## DATA PROVIDED
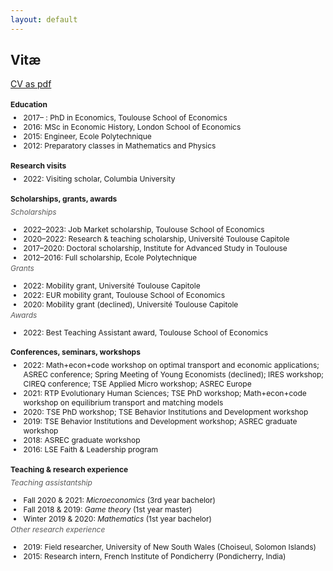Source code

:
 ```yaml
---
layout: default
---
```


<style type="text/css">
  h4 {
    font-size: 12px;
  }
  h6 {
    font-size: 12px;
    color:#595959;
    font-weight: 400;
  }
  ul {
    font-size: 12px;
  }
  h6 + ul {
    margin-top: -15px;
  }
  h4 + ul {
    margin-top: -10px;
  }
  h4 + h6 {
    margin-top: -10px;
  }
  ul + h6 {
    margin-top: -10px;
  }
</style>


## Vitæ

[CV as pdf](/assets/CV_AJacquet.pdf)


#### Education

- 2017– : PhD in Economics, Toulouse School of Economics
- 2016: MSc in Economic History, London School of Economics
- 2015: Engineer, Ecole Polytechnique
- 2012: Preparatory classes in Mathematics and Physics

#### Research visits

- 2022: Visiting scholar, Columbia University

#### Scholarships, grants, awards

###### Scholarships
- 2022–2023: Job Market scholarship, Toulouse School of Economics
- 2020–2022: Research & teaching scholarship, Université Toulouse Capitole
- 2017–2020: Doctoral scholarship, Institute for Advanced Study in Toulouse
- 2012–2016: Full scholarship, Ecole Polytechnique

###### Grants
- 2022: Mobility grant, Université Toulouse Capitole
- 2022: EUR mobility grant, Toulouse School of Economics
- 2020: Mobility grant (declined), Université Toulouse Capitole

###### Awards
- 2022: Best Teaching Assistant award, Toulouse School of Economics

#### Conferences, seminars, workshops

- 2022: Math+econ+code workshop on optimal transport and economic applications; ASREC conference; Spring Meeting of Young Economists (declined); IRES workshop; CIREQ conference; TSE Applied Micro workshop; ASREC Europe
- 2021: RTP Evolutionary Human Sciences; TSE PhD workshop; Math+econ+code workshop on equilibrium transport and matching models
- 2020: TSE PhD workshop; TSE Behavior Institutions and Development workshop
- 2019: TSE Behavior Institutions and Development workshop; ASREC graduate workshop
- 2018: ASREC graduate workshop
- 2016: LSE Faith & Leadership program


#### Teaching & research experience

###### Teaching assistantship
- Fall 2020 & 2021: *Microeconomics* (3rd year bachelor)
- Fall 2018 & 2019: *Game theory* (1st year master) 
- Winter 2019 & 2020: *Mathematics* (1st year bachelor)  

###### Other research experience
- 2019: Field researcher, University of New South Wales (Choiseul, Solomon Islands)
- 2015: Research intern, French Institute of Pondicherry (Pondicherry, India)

## ACTIVITY
Spot the lines above that mention "ASREC" and copy them.

## YOUR RESPONSE
- 2022: Math+econ+code workshop on optimal transport and economic applications; ASREC conference; Spring Meeting of Young Economists (declined); IRES workshop; CIREQ conference; TSE Applied Micro workshop; ASREC Europe
- 2019: TSE Behavior Institutions and Development workshop; ASREC graduate workshop
- 2018: ASREC graduate workshop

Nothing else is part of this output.